Read through the listing below, and copy every line where the string "watch" appears.

> **Entries provided**

==*==

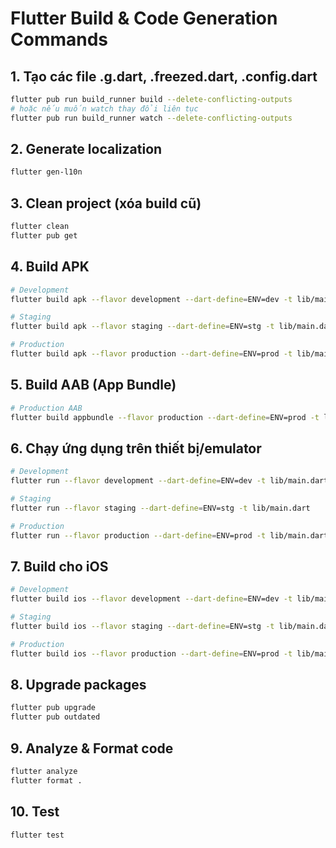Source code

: # Flutter Build & Code Generation Commands

## 1. Tạo các file .g.dart, .freezed.dart, .config.dart

```bash
flutter pub run build_runner build --delete-conflicting-outputs
# hoặc nếu muốn watch thay đổi liên tục
flutter pub run build_runner watch --delete-conflicting-outputs
```

## 2. Generate localization

```bash
flutter gen-l10n
```

## 3. Clean project (xóa build cũ)

```bash
flutter clean
flutter pub get
```

## 4. Build APK

```bash
# Development
flutter build apk --flavor development --dart-define=ENV=dev -t lib/main.dart

# Staging
flutter build apk --flavor staging --dart-define=ENV=stg -t lib/main.dart

# Production
flutter build apk --flavor production --dart-define=ENV=prod -t lib/main.dart
```

## 5. Build AAB (App Bundle)

```bash
# Production AAB
flutter build appbundle --flavor production --dart-define=ENV=prod -t lib/main.dart

```

## 6. Chạy ứng dụng trên thiết bị/emulator

```bash
# Development
flutter run --flavor development --dart-define=ENV=dev -t lib/main.dart

# Staging
flutter run --flavor staging --dart-define=ENV=stg -t lib/main.dart

# Production
flutter run --flavor production --dart-define=ENV=prod -t lib/main.dart
```

## 7. Build cho iOS

```bash
# Development
flutter build ios --flavor development --dart-define=ENV=dev -t lib/main.dart

# Staging
flutter build ios --flavor staging --dart-define=ENV=stg -t lib/main.dart

# Production
flutter build ios --flavor production --dart-define=ENV=prod -t lib/main.dart
```

## 8. Upgrade packages

```bash
flutter pub upgrade
flutter pub outdated
```

## 9. Analyze & Format code

```bash
flutter analyze
flutter format .
```

## 10. Test

```bash
flutter test
```
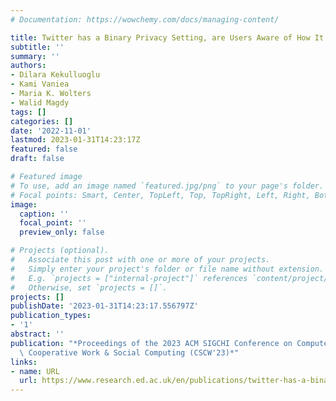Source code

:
 ```yaml
---
# Documentation: https://wowchemy.com/docs/managing-content/

title: Twitter has a Binary Privacy Setting, are Users Aware of How It Works?
subtitle: ''
summary: ''
authors:
- Dilara Kekulluoglu
- Kami Vaniea
- Maria K. Wolters
- Walid Magdy
tags: []
categories: []
date: '2022-11-01'
lastmod: 2023-01-31T14:23:17Z
featured: false
draft: false

# Featured image
# To use, add an image named `featured.jpg/png` to your page's folder.
# Focal points: Smart, Center, TopLeft, Top, TopRight, Left, Right, BottomLeft, Bottom, BottomRight.
image:
  caption: ''
  focal_point: ''
  preview_only: false

# Projects (optional).
#   Associate this post with one or more of your projects.
#   Simply enter your project's folder or file name without extension.
#   E.g. `projects = ["internal-project"]` references `content/project/deep-learning/index.md`.
#   Otherwise, set `projects = []`.
projects: []
publishDate: '2023-01-31T14:23:17.556797Z'
publication_types:
- '1'
abstract: ''
publication: "*Proceedings of the 2023 ACM SIGCHI Conference on Computer-Supported\
  \ Cooperative Work & Social Computing (CSCW'23)*"
links:
- name: URL
  url: https://www.research.ed.ac.uk/en/publications/twitter-has-a-binary-privacy-setting-are-users-aware-of-how-it-wo
---
```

==*==

> **Response to the task**
# hoặc nếu muốn watch thay đổi liên tục
flutter pub run build_runner watch --delete-conflicting-outputs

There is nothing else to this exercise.